Today’s blog is written by Malynn Utzinger, Director of Integrative Practices, and Tim Weitzel, ESI Architect at Promega. Reposted from the Promega Connections blog with permission.
In one of our earliest blogs, we shared one of our favorite parables about a stonecutter. it went as follows:
In medieval times, a traveler happens upon a stonemason and asks him, “What are you doing?” The stonemason says wearily, “I spend long, hard days cutting and laying stone.” Further down the traveler encounters a second stonemason and asks him the same question, “What are you doing?” This stonemason, more energetically, replies. “I’m building a wall. I am blessed to have work that allows me to support my family so well.” Again, walking on, the traveler encounters a third stonemason doing the same work as the previous two; yet this stonemason is beaming with life. When the traveler asks what he is doing, he spreads his arm wide and exclaims, “I am building a cathedral that will uplift countless lives for centuries to come!”
The last pillar of Emotional and Social Intelligence (ESI) Mastery that we explore in this three-part series is the importance of identifying a vision or writing a future story. This vision or story shapes how we behave so that we can live into it.
In short, stories drive our lives. However, too often, the wrong story causes us to become stuck in a version of reality that cuts us off from giving and receiving the best of ourselves and of life.
For most of us, the stories we live by are driven by our past. Our parents and siblings, our extended family and larger community, our gender and countless other elements from our individual and collective history all coalesce with the present to reinforce who we think we are, what we think is important, what limits we place on ourselves, and so much more. And, unfortunately, these stories are all too frequently driven by our wounds and our pain. Simply identifying these stories and realizing that they are more a creation of our minds than a complete version of reality and possibility can be healing in itself.
Dave Romanin, a senior business analyst at Promega, recently said, “If I had to choose one moment where everything changed for me in this ESI journey, it would be learning about how the stories we tell ourselves affects our lives. Some of the stories I was telling myself were so toxic, and this was the primary reason I was so unhappy. Early on in our ESI training, we talked about taking accountability. This prompted me to realize the one thing I needed to be accountable for was my stories. I was causing myself so much of my own suffering. When I let go of the stories I was telling myself, so much changed so quickly that it blew my mind. Simply by accepting that I was the one responsible—I was the one making up and believing my own stories about other people and their motives and behaviors—a lot of those stories just disappeared and never came back.”

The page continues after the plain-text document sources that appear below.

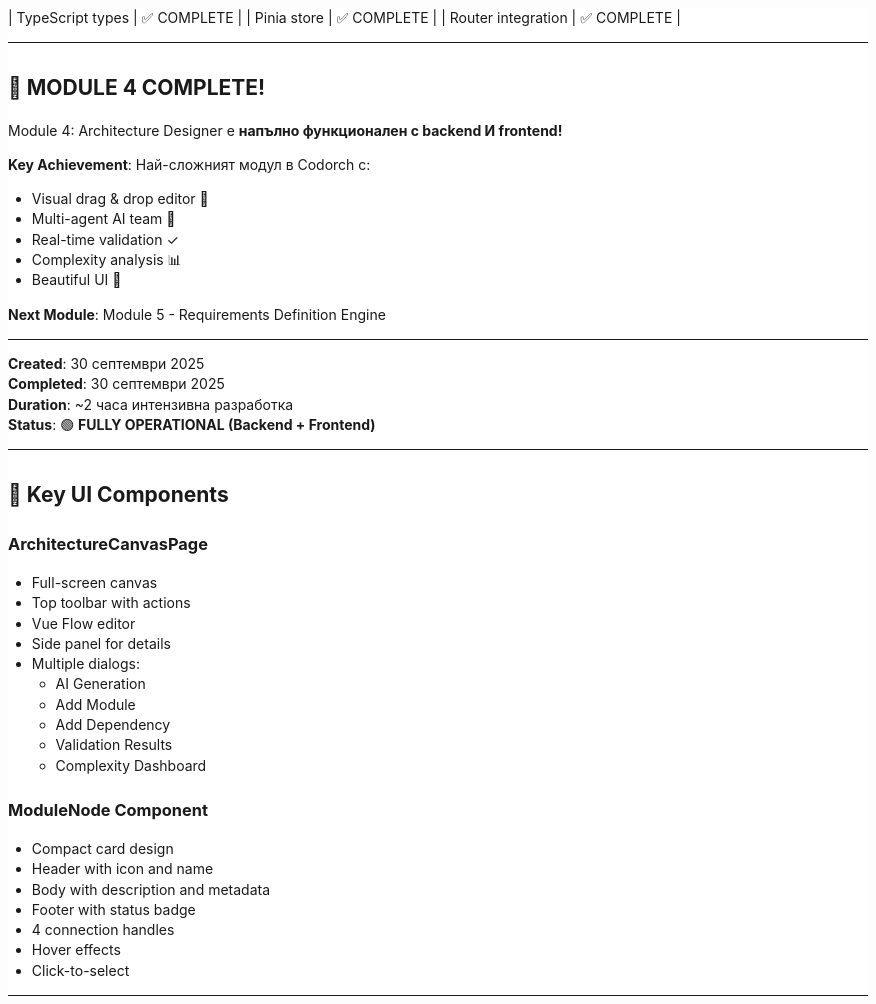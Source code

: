 | TypeScript types | ✅ COMPLETE |
| Pinia store | ✅ COMPLETE |
| Router integration | ✅ COMPLETE |

---

## 🎉 MODULE 4 COMPLETE!

Module 4: Architecture Designer е **напълно функционален с backend И frontend!**

**Key Achievement**: Най-сложният модул в Codorch с:
- Visual drag & drop editor 🎨
- Multi-agent AI team 🤖
- Real-time validation ✓
- Complexity analysis 📊
- Beautiful UI 💎

**Next Module**: Module 5 - Requirements Definition Engine

---

**Created**: 30 септември 2025  
**Completed**: 30 септември 2025  
**Duration**: ~2 часа интензивна разработка  
**Status**: 🟢 **FULLY OPERATIONAL (Backend + Frontend)**

---

## 📸 Key UI Components

### ArchitectureCanvasPage
- Full-screen canvas
- Top toolbar with actions
- Vue Flow editor
- Side panel for details
- Multiple dialogs:
  - AI Generation
  - Add Module
  - Add Dependency
  - Validation Results
  - Complexity Dashboard

### ModuleNode Component
- Compact card design
- Header with icon and name
- Body with description and metadata
- Footer with status badge
- 4 connection handles
- Hover effects
- Click-to-select

---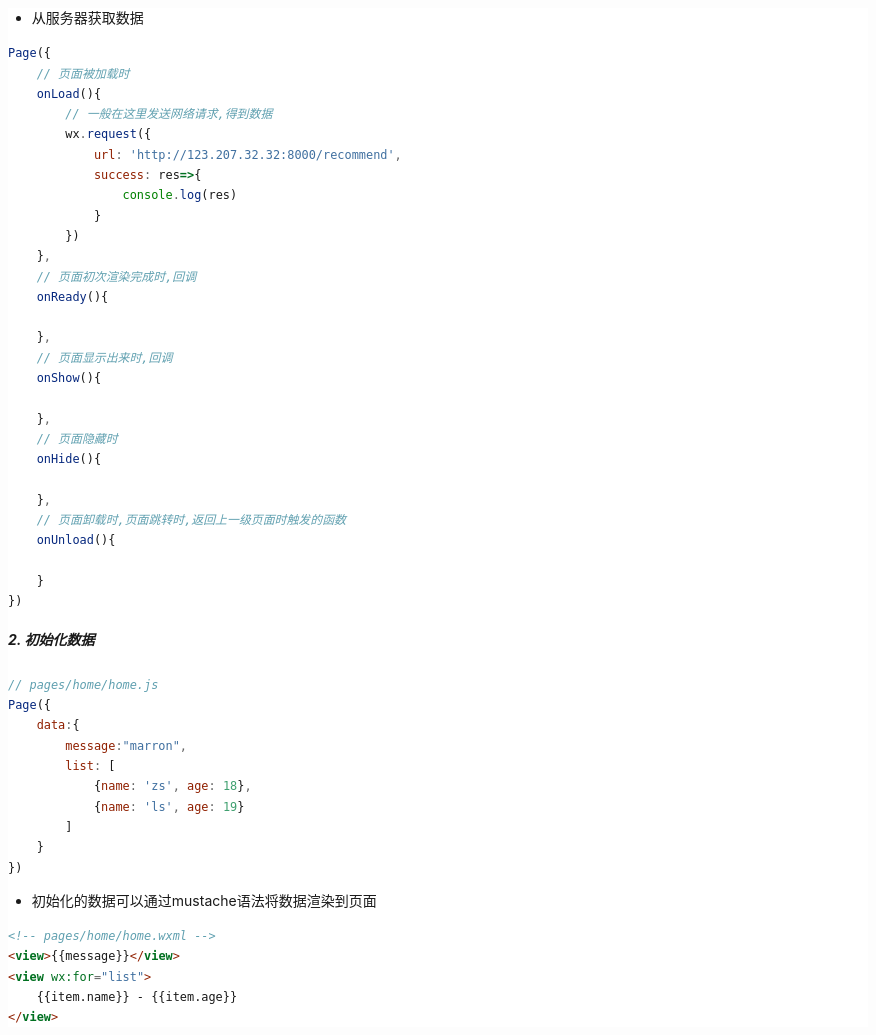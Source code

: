 - 从服务器获取数据

```js
Page({
    // 页面被加载时
    onLoad(){
        // 一般在这里发送网络请求,得到数据
        wx.request({
            url: 'http://123.207.32.32:8000/recommend',
            success: res=>{
                console.log(res)
            }
        })
    },
    // 页面初次渲染完成时,回调
    onReady(){
        
    },
    // 页面显示出来时,回调
    onShow(){
        
    },
    // 页面隐藏时
    onHide(){
        
    },
    // 页面卸载时,页面跳转时,返回上一级页面时触发的函数
    onUnload(){
        
    }
})
```

##### 2. 初始化数据

```js
// pages/home/home.js
Page({
    data:{
        message:"marron",
        list: [
            {name: 'zs', age: 18},
            {name: 'ls', age: 19}
        ]
    }
})
```

- 初始化的数据可以通过mustache语法将数据渲染到页面

```html
<!-- pages/home/home.wxml -->
<view>{{message}}</view>
<view wx:for="list">
    {{item.name}} - {{item.age}}
</view>
```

Carl Jung, a Swiss psychiatrist who was a pioneer of modern psychology, said that we cannot escape our history, but he also affirmed that the future calls to us as well. Our history is inevitably part of us throughout our lives, but when we do the work of asking what is emerging in us where we feel most alive, we can become more awake to our stories and meticulous about catching stories anchored in the past. We do not need to continue to be driven and shaped by the parts of our history that are inconsistent with our fuller possibilities.
ESI Masters are mindful of their past stories. They engage them and work with them. They learn from them. They make choices about present actions with mindfulness about how their past-driven stories might be influencing their choice in the moment.
But ESI masters also hold a vision of their futures selves that they strive to live into today. They let go of stories that no longer serve them and can laugh knowingly when they re-emerge in a new form, as they often will. To a master, an old story rising up in a new form and causing them to become emotionally triggered (feeling fearful, angry, small or wrong) all over again is not a sign of defeat, but rather a sign of richer and deeper work yet to be done within the space of one’s life. And most importantly, the ESI master knows both how to greet that story a little more like an old friend and how to make that story bigger so that it can include the rich, meaningful, and gratitude-filled lives possible for all of us. Within this mastery is the capacity not to get stuck in black and white thinking: “Either I am entirely stuck in that old morass or I am completely freed to become my true self.”
We are always a product of our past, and we are always so much more. We have often heard Bill Linton, founder and CEO of Promega, advise people to “remember the future.” So, in this sense, we are also a product of our future—ironically, one that we can co-create. The stories we write for ourselves can include that room for becoming, and when they do, they literally invite us into that larger space.
Many people spend so much time articulating a vision for the kind of house they want to live in, the kind of job they want to have, how much money they want to make, etc., etc. etc. But, in our experience, significantly fewer people ever ask, “What kind of person do I want to become?” . . .
Very few of us end up living the life we want by accident. The cornerstones of our home, just as the pillars of the life we want to live, take an intentionality and a lifetime of honing our tools. The most powerful tool we know of is to come to know our stories—to recognize them, to work with them, to learn from them and finally to make the story bigger. Each of our lives contains a story of richness, meaning, nobility and aliveness. Each of our lives holds a story of care. Each of our lives contains the story of our natural gifts, if only we dare to write it freshly, day by day.